🤖 AI Summary
This paper addresses the challenging problem of generating physically plausible 4D dynamic object sequences from only two 2D RGB images depicting initial and final states. We propose a two-stage decoupled framework that requires no 3D templates, category priors, or in-the-wild image registration. First, we leverage a pretrained generative image-to-3D reconstruction model to recover geometry and texture for both end states. Second, a differentiable, physics-driven deformation module evolves intermediate frames via latent-space interpolation, ensuring motion plausibility and strict geometric-textural consistency. The method achieves high-fidelity, unsupervised 4D sequence generation—significantly reducing reliance on large-scale 4D annotated datasets and high computational resources. To our knowledge, it is the first approach to enable end-to-end synthesis of spatiotemporally coherent 4D dynamic content from just two input RGB images.
📝 Abstract
Despite the astonishing progress in generative AI, 4D dynamic object generation remains an open challenge. With limited high-quality training data and heavy computing requirements, the combination of hallucinating unseen geometry together with unseen movement poses great challenges to generative models.
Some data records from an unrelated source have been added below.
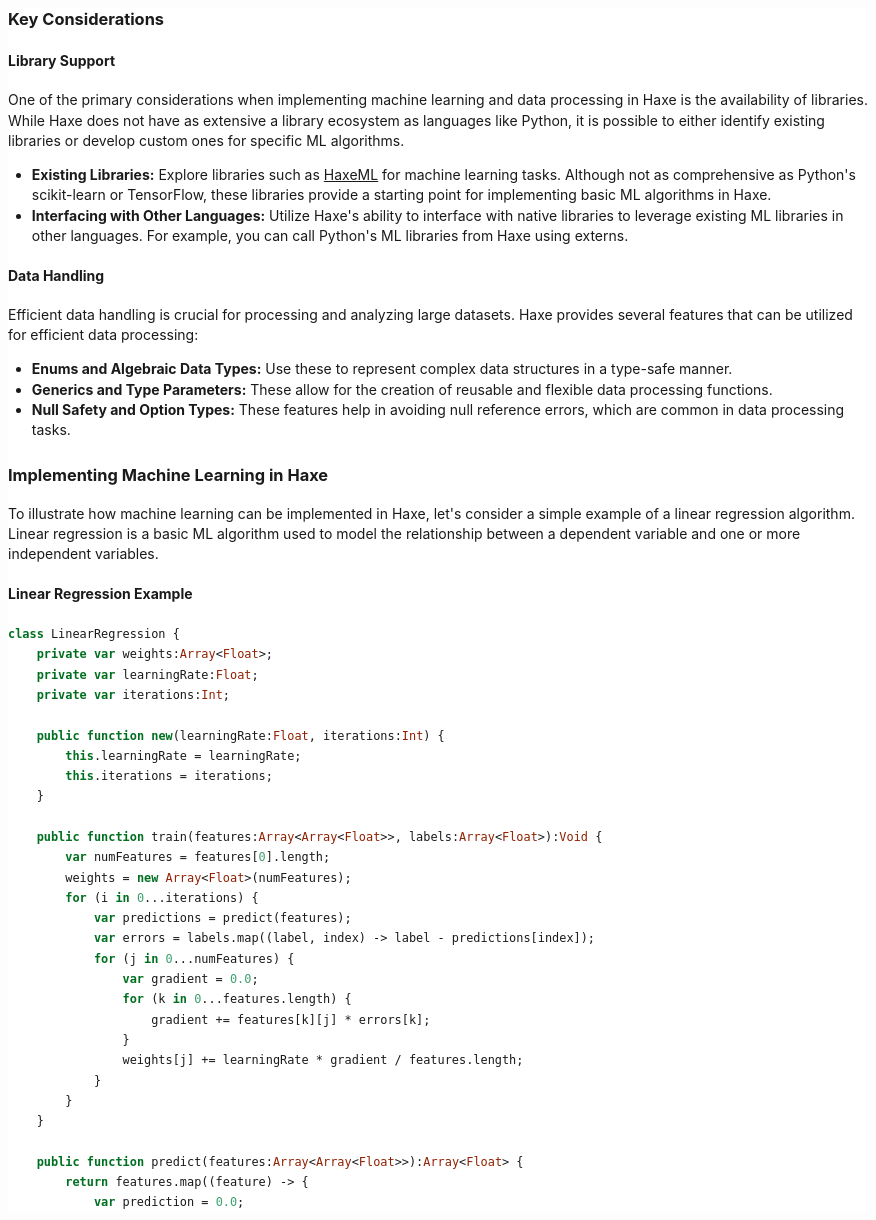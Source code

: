 ### Key Considerations

#### Library Support

One of the primary considerations when implementing machine learning and data processing in Haxe is the availability of libraries. While Haxe does not have as extensive a library ecosystem as languages like Python, it is possible to either identify existing libraries or develop custom ones for specific ML algorithms.

- **Existing Libraries:** Explore libraries such as [HaxeML](https://github.com/HaxeML/HaxeML) for machine learning tasks. Although not as comprehensive as Python's scikit-learn or TensorFlow, these libraries provide a starting point for implementing basic ML algorithms in Haxe.
- **Interfacing with Other Languages:** Utilize Haxe's ability to interface with native libraries to leverage existing ML libraries in other languages. For example, you can call Python's ML libraries from Haxe using externs.

#### Data Handling

Efficient data handling is crucial for processing and analyzing large datasets. Haxe provides several features that can be utilized for efficient data processing:

- **Enums and Algebraic Data Types:** Use these to represent complex data structures in a type-safe manner.
- **Generics and Type Parameters:** These allow for the creation of reusable and flexible data processing functions.
- **Null Safety and Option Types:** These features help in avoiding null reference errors, which are common in data processing tasks.

### Implementing Machine Learning in Haxe

To illustrate how machine learning can be implemented in Haxe, let's consider a simple example of a linear regression algorithm. Linear regression is a basic ML algorithm used to model the relationship between a dependent variable and one or more independent variables.

#### Linear Regression Example

```haxe
class LinearRegression {
    private var weights:Array<Float>;
    private var learningRate:Float;
    private var iterations:Int;

    public function new(learningRate:Float, iterations:Int) {
        this.learningRate = learningRate;
        this.iterations = iterations;
    }

    public function train(features:Array<Array<Float>>, labels:Array<Float>):Void {
        var numFeatures = features[0].length;
        weights = new Array<Float>(numFeatures);
        for (i in 0...iterations) {
            var predictions = predict(features);
            var errors = labels.map((label, index) -> label - predictions[index]);
            for (j in 0...numFeatures) {
                var gradient = 0.0;
                for (k in 0...features.length) {
                    gradient += features[k][j] * errors[k];
                }
                weights[j] += learningRate * gradient / features.length;
            }
        }
    }

    public function predict(features:Array<Array<Float>>):Array<Float> {
        return features.map((feature) -> {
            var prediction = 0.0;
```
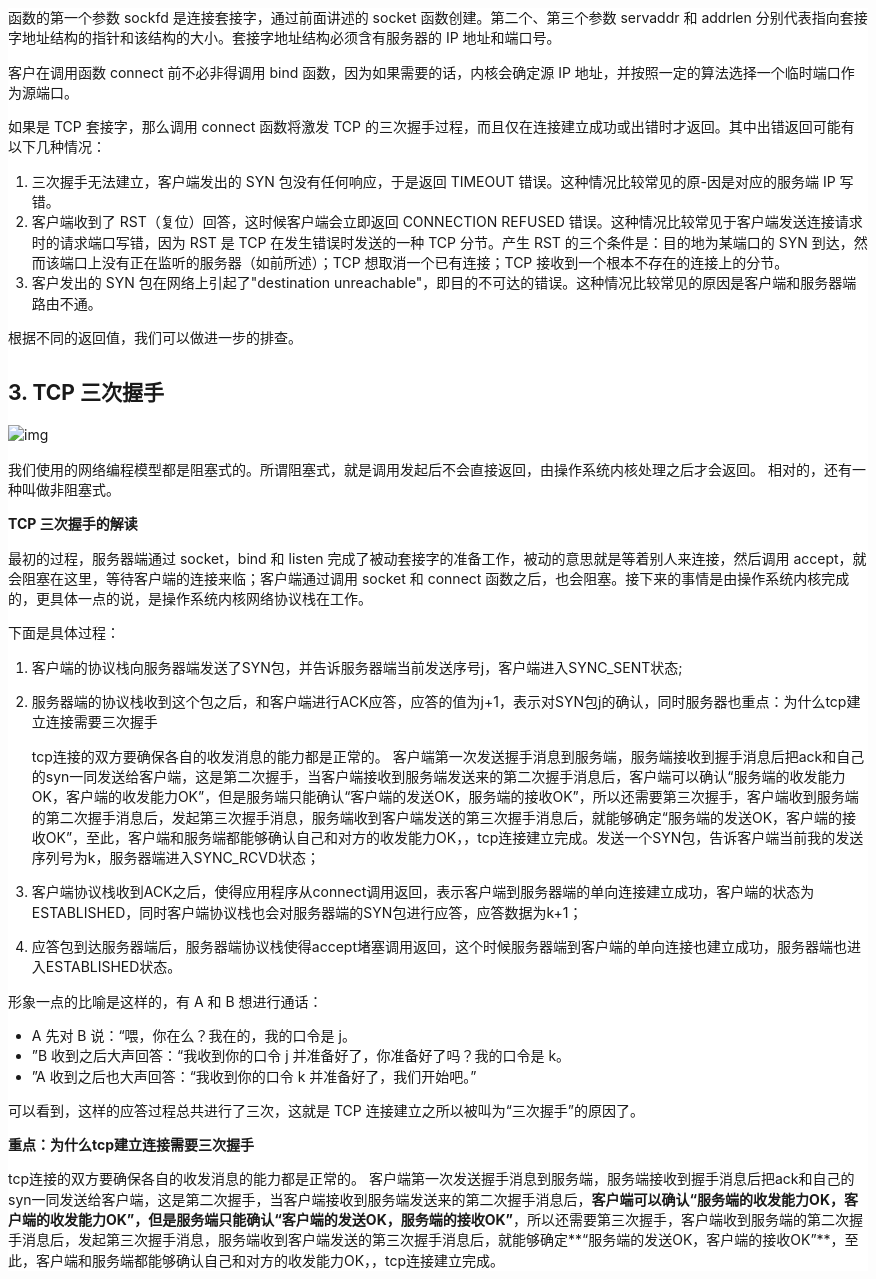 函数的第一个参数 sockfd 是连接套接字，通过前面讲述的 socket 函数创建。第二个、第三个参数 servaddr 和 addrlen 分别代表指向套接字地址结构的指针和该结构的大小。套接字地址结构必须含有服务器的 IP 地址和端口号。

客户在调用函数 connect 前不必非得调用 bind 函数，因为如果需要的话，内核会确定源 IP 地址，并按照一定的算法选择一个临时端口作为源端口。

如果是 TCP 套接字，那么调用 connect 函数将激发 TCP 的三次握手过程，而且仅在连接建立成功或出错时才返回。其中出错返回可能有以下几种情况：

1. 三次握手无法建立，客户端发出的 SYN 包没有任何响应，于是返回 TIMEOUT 错误。这种情况比较常见的原-因是对应的服务端 IP 写错。
2. 客户端收到了 RST（复位）回答，这时候客户端会立即返回 CONNECTION REFUSED 错误。这种情况比较常见于客户端发送连接请求时的请求端口写错，因为 RST 是 TCP 在发生错误时发送的一种 TCP 分节。产生 RST 的三个条件是：目的地为某端口的 SYN 到达，然而该端口上没有正在监听的服务器（如前所述）；TCP 想取消一个已有连接；TCP 接收到一个根本不存在的连接上的分节。
3. 客户发出的 SYN 包在网络上引起了"destination unreachable"，即目的不可达的错误。这种情况比较常见的原因是客户端和服务器端路由不通。

根据不同的返回值，我们可以做进一步的排查。





## 3. TCP 三次握手

![img](https://static001.geekbang.org/resource/image/65/29/65cef2c44480910871a0b66cac1d5529.png)

我们使用的网络编程模型都是阻塞式的。所谓阻塞式，就是调用发起后不会直接返回，由操作系统内核处理之后才会返回。 相对的，还有一种叫做非阻塞式。

**TCP 三次握手的解读**

最初的过程，服务器端通过 socket，bind 和 listen 完成了被动套接字的准备工作，被动的意思就是等着别人来连接，然后调用 accept，就会阻塞在这里，等待客户端的连接来临；客户端通过调用 socket 和 connect 函数之后，也会阻塞。接下来的事情是由操作系统内核完成的，更具体一点的说，是操作系统内核网络协议栈在工作。

下面是具体过程：

1. 客户端的协议栈向服务器端发送了SYN包，并告诉服务器端当前发送序号j，客户端进入SYNC_SENT状态;

2. 服务器端的协议栈收到这个包之后，和客户端进行ACK应答，应答的值为j+1，表示对SYN包j的确认，同时服务器也重点：为什么tcp建立连接需要三次握手

   tcp连接的双方要确保各自的收发消息的能力都是正常的。
   客户端第一次发送握手消息到服务端，服务端接收到握手消息后把ack和自己的syn一同发送给客户端，这是第二次握手，当客户端接收到服务端发送来的第二次握手消息后，客户端可以确认“服务端的收发能力OK，客户端的收发能力OK”，但是服务端只能确认“客户端的发送OK，服务端的接收OK”，所以还需要第三次握手，客户端收到服务端的第二次握手消息后，发起第三次握手消息，服务端收到客户端发送的第三次握手消息后，就能够确定“服务端的发送OK，客户端的接收OK”，至此，客户端和服务端都能够确认自己和对方的收发能力OK，，tcp连接建立完成。发送一个SYN包，告诉客户端当前我的发送序列号为k，服务器端进入SYNC_RCVD状态；

3. 客户端协议栈收到ACK之后，使得应用程序从connect调用返回，表示客户端到服务器端的单向连接建立成功，客户端的状态为ESTABLISHED，同时客户端协议栈也会对服务器端的SYN包进行应答，应答数据为k+1；

4. 应答包到达服务器端后，服务器端协议栈使得accept堵塞调用返回，这个时候服务器端到客户端的单向连接也建立成功，服务器端也进入ESTABLISHED状态。

形象一点的比喻是这样的，有 A 和 B 想进行通话：

- A 先对 B 说：“喂，你在么？我在的，我的口令是 j。
- ”B 收到之后大声回答：“我收到你的口令 j 并准备好了，你准备好了吗？我的口令是 k。
- ”A 收到之后也大声回答：“我收到你的口令 k 并准备好了，我们开始吧。”

可以看到，这样的应答过程总共进行了三次，这就是 TCP 连接建立之所以被叫为“三次握手”的原因了。



**重点：为什么tcp建立连接需要三次握手**

tcp连接的双方要确保各自的收发消息的能力都是正常的。
客户端第一次发送握手消息到服务端，服务端接收到握手消息后把ack和自己的syn一同发送给客户端，这是第二次握手，当客户端接收到服务端发送来的第二次握手消息后，**客户端可以确认“服务端的收发能力OK，客户端的收发能力OK”，但是服务端只能确认“客户端的发送OK，服务端的接收OK”**，所以还需要第三次握手，客户端收到服务端的第二次握手消息后，发起第三次握手消息，服务端收到客户端发送的第三次握手消息后，就能够确定**“服务端的发送OK，客户端的接收OK”**，至此，客户端和服务端都能够确认自己和对方的收发能力OK，，tcp连接建立完成。
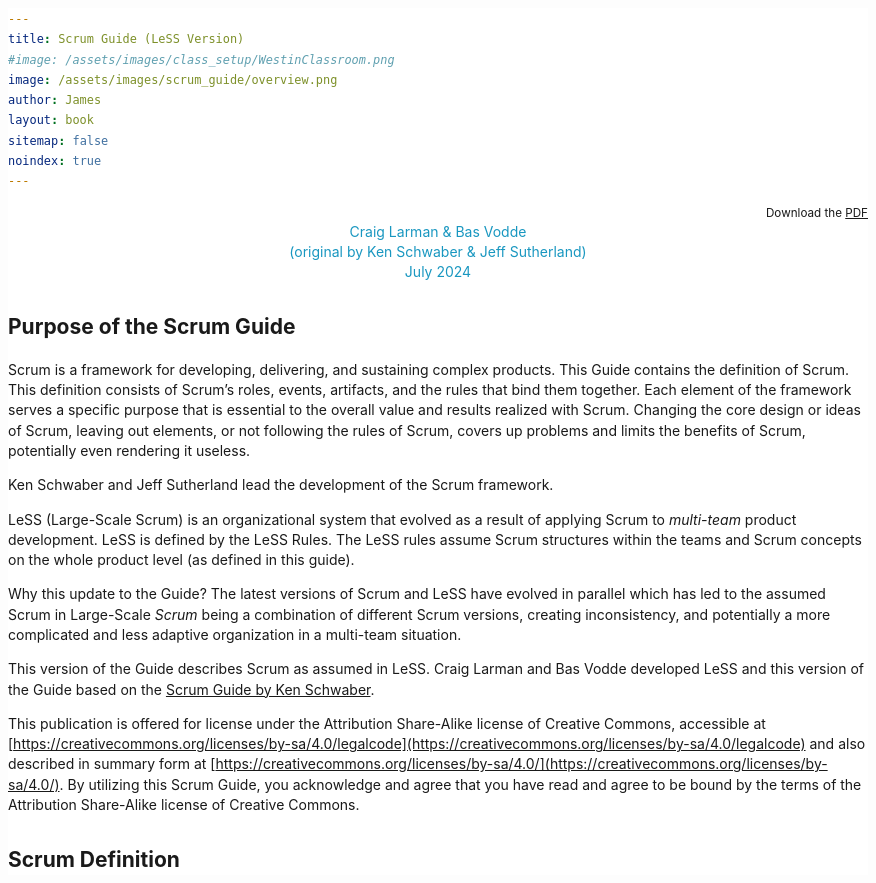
 ```yaml
---
title: Scrum Guide (LeSS Version)
#image: /assets/images/class_setup/WestinClassroom.png
image: /assets/images/scrum_guide/overview.png
author: James
layout: book
sitemap: false
noindex: true
---
```



<div style="text-align: right; font-size: smaller;">
  Download the <a target="_blank" href="https://less.works/scrum-guide/scrum-guide.pdf">PDF</a>
</div>

<center style="color: #1997C0;">Craig Larman & Bas Vodde</center>
<center style="color: #1997C0;">(original by Ken Schwaber & Jeff Sutherland)</center>
<center style="color: #1997C0;">July 2024</center>

## Purpose of the Scrum Guide

Scrum is a framework for developing, delivering, and sustaining complex products. This Guide contains the definition of Scrum. This definition consists of Scrum’s roles, events, artifacts, and the rules that bind them together. Each element of the framework serves a specific purpose that is essential to the overall value and results realized with Scrum. Changing the core design or ideas of Scrum, leaving out elements, or not following the rules of Scrum, covers up problems and limits the benefits of Scrum, potentially even rendering it useless.

Ken Schwaber and Jeff Sutherland lead the development of the Scrum framework.

LeSS (Large-Scale Scrum) is an organizational system that evolved as a result of applying Scrum to *multi-team* product development. LeSS is defined by the LeSS Rules. The LeSS rules assume Scrum structures within the teams and Scrum concepts on the whole product level (as defined in this guide).

Why this update to the Guide? The latest versions of Scrum and LeSS have evolved in parallel which has led to the assumed Scrum in Large-Scale *Scrum* being a combination of different Scrum versions, creating inconsistency, and potentially a more complicated and less adaptive organization in a multi-team situation.

This version of the Guide describes Scrum as assumed in LeSS. Craig Larman and Bas Vodde developed LeSS and this version of the Guide based on the [Scrum Guide by Ken Schwaber](https://scrumguides.org/).

This publication is offered for license under the Attribution Share-Alike license of Creative Commons, accessible at [https://creativecommons.org/licenses/by-sa/4.0/legalcode](https://creativecommons.org/licenses/by-sa/4.0/legalcode) and also described in summary form at [https://creativecommons.org/licenses/by-sa/4.0/](https://creativecommons.org/licenses/by-sa/4.0/). By utilizing this Scrum Guide, you acknowledge and agree that you have read and agree to be bound by the terms of the Attribution Share-Alike license of Creative Commons.

## Scrum Definition
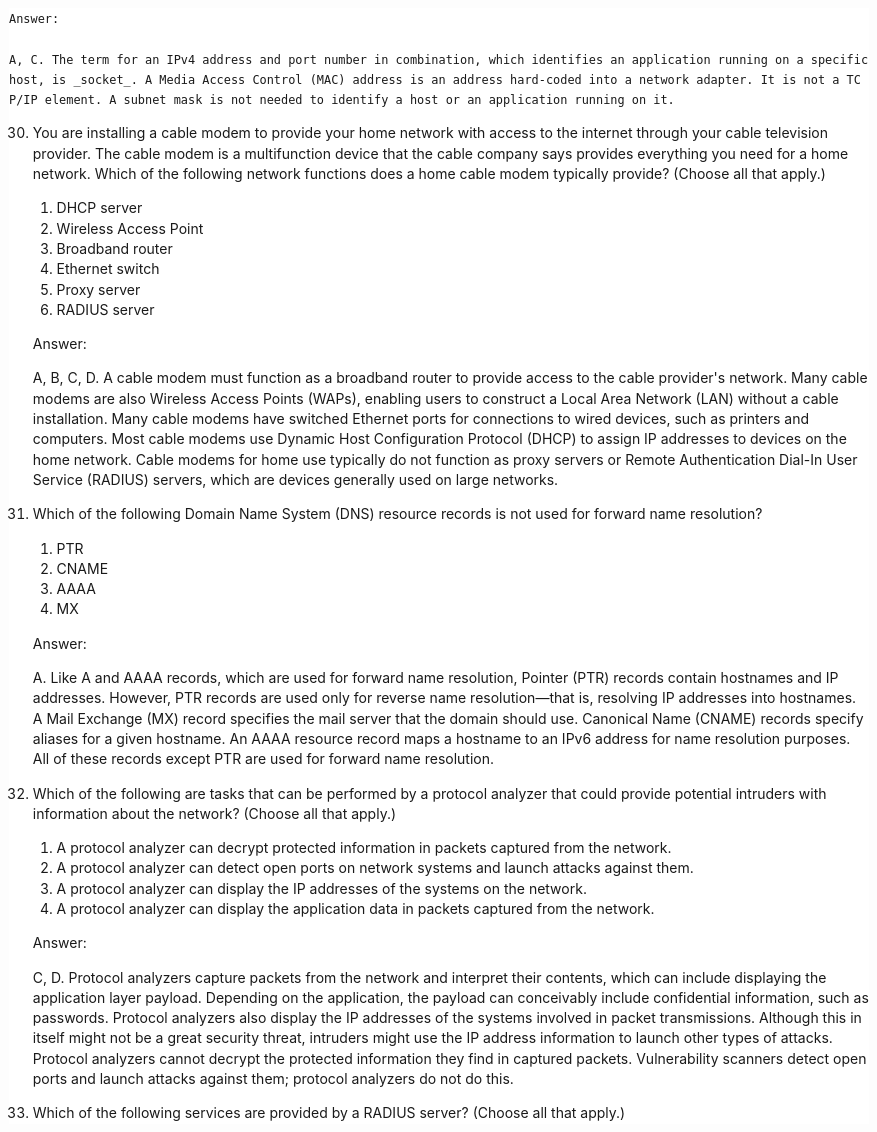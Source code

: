     Answer:

    A, C. The term for an IPv4 address and port number in combination, which identifies an application running on a specific host, is _socket_. A Media Access Control (MAC) address is an address hard-coded into a network adapter. It is not a TCP/IP element. A subnet mask is not needed to identify a host or an application running on it.
30. You are installing a cable modem to provide your home network with access to the internet through your cable television provider. The cable modem is a multifunction device that the cable company says provides everything you need for a home network. Which of the following network functions does a home cable modem typically provide? (Choose all that apply.)

    1. DHCP server
    2. Wireless Access Point
    3. Broadband router
    4. Ethernet switch
    5. Proxy server
    6. RADIUS server

    Answer:

    A, B, C, D. A cable modem must function as a broadband router to provide access to the cable provider's network. Many cable modems are also Wireless Access Points (WAPs), enabling users to construct a Local Area Network (LAN) without a cable installation. Many cable modems have switched Ethernet ports for connections to wired devices, such as printers and computers. Most cable modems use Dynamic Host Configuration Protocol (DHCP) to assign IP addresses to devices on the home network. Cable modems for home use typically do not function as proxy servers or Remote Authentication Dial-In User Service (RADIUS) servers, which are devices generally used on large networks.
31. Which of the following Domain Name System (DNS) resource records is not used for forward name resolution?

    1. PTR
    2. CNAME
    3. AAAA
    4. MX

    Answer:

    A. Like A and AAAA records, which are used for forward name resolution, Pointer (PTR) records contain hostnames and IP addresses. However, PTR records are used only for reverse name resolution—that is, resolving IP addresses into hostnames. A Mail Exchange (MX) record specifies the mail server that the domain should use. Canonical Name (CNAME) records specify aliases for a given hostname. An AAAA resource record maps a hostname to an IPv6 address for name resolution purposes. All of these records except PTR are used for forward name resolution.
32. Which of the following are tasks that can be performed by a protocol analyzer that could provide potential intruders with information about the network? (Choose all that apply.)

    1. A protocol analyzer can decrypt protected information in packets captured from the network.
    2. A protocol analyzer can detect open ports on network systems and launch attacks against them.
    3. A protocol analyzer can display the IP addresses of the systems on the network.
    4. A protocol analyzer can display the application data in packets captured from the network.

    Answer:

    C, D. Protocol analyzers capture packets from the network and interpret their contents, which can include displaying the application layer payload. Depending on the application, the payload can conceivably include confidential information, such as passwords. Protocol analyzers also display the IP addresses of the systems involved in packet transmissions. Although this in itself might not be a great security threat, intruders might use the IP address information to launch other types of attacks. Protocol analyzers cannot decrypt the protected information they find in captured packets. Vulnerability scanners detect open ports and launch attacks against them; protocol analyzers do not do this.
33. Which of the following services are provided by a RADIUS server? (Choose all that apply.)
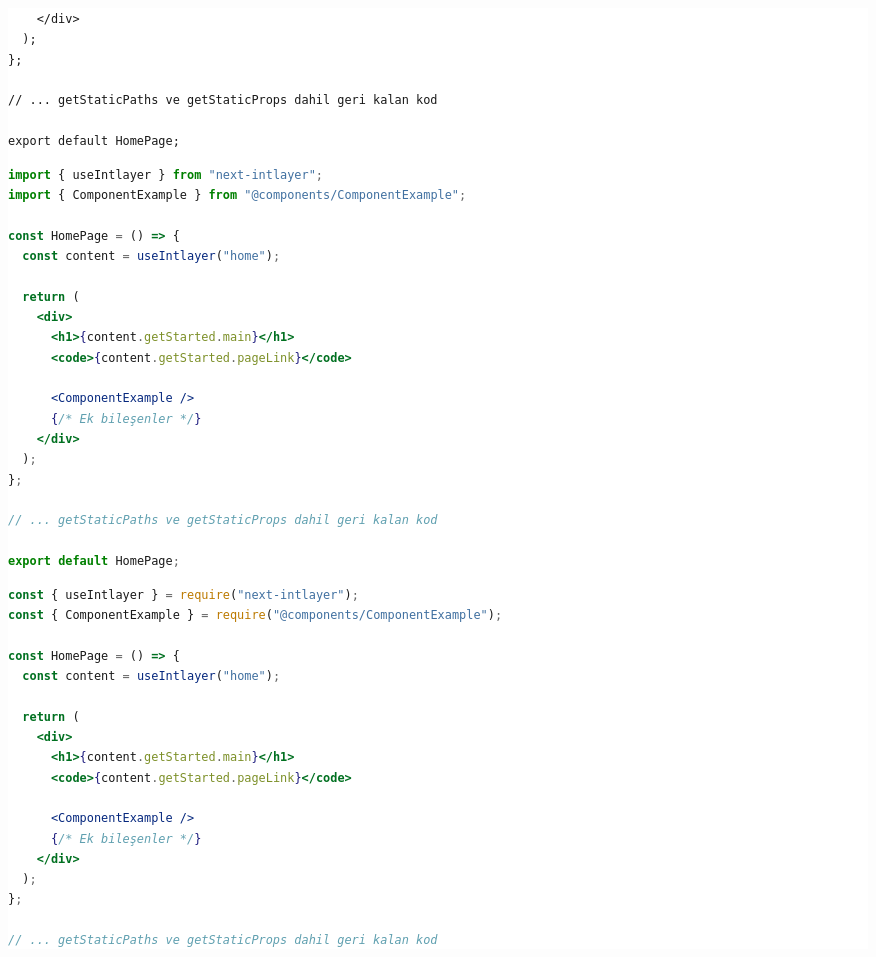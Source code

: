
 ```tsx {2,6} fileName="src/pages/[locale]/index.tsx" codeFormat="typescript"
    </div>
  );
};

// ... getStaticPaths ve getStaticProps dahil geri kalan kod

export default HomePage;
```

```jsx {1,5} fileName="src/pages/[locale]/index.mjx" codeFormat="esm"
import { useIntlayer } from "next-intlayer";
import { ComponentExample } from "@components/ComponentExample";

const HomePage = () => {
  const content = useIntlayer("home");

  return (
    <div>
      <h1>{content.getStarted.main}</h1>
      <code>{content.getStarted.pageLink}</code>

      <ComponentExample />
      {/* Ek bileşenler */}
    </div>
  );
};

// ... getStaticPaths ve getStaticProps dahil geri kalan kod

export default HomePage;
```

```jsx {1,5} fileName="src/pages/[locale]/index.csx" codeFormat="commonjs"
const { useIntlayer } = require("next-intlayer");
const { ComponentExample } = require("@components/ComponentExample");

const HomePage = () => {
  const content = useIntlayer("home");

  return (
    <div>
      <h1>{content.getStarted.main}</h1>
      <code>{content.getStarted.pageLink}</code>

      <ComponentExample />
      {/* Ek bileşenler */}
    </div>
  );
};

// ... getStaticPaths ve getStaticProps dahil geri kalan kod
```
In this work, we propose TwoSquared as a method to obtain a 4D physically plausible sequence starting from only two 2D RGB images corresponding to the beginning and end of the action. Instead of directly solving the 4D generation problem, TwoSquared decomposes the problem into two steps: 1) an image-to-3D module generation based on the existing generative model trained on high-quality 3D assets, and 2) a physically inspired deformation module to predict intermediate movements. To this end, our method does not require templates or object-class-specific prior knowledge and can take in-the-wild images as input. In our experiments, we demonstrate that TwoSquared is capable of producing texture-consistent and geometry-consistent 4D sequences only given 2D images.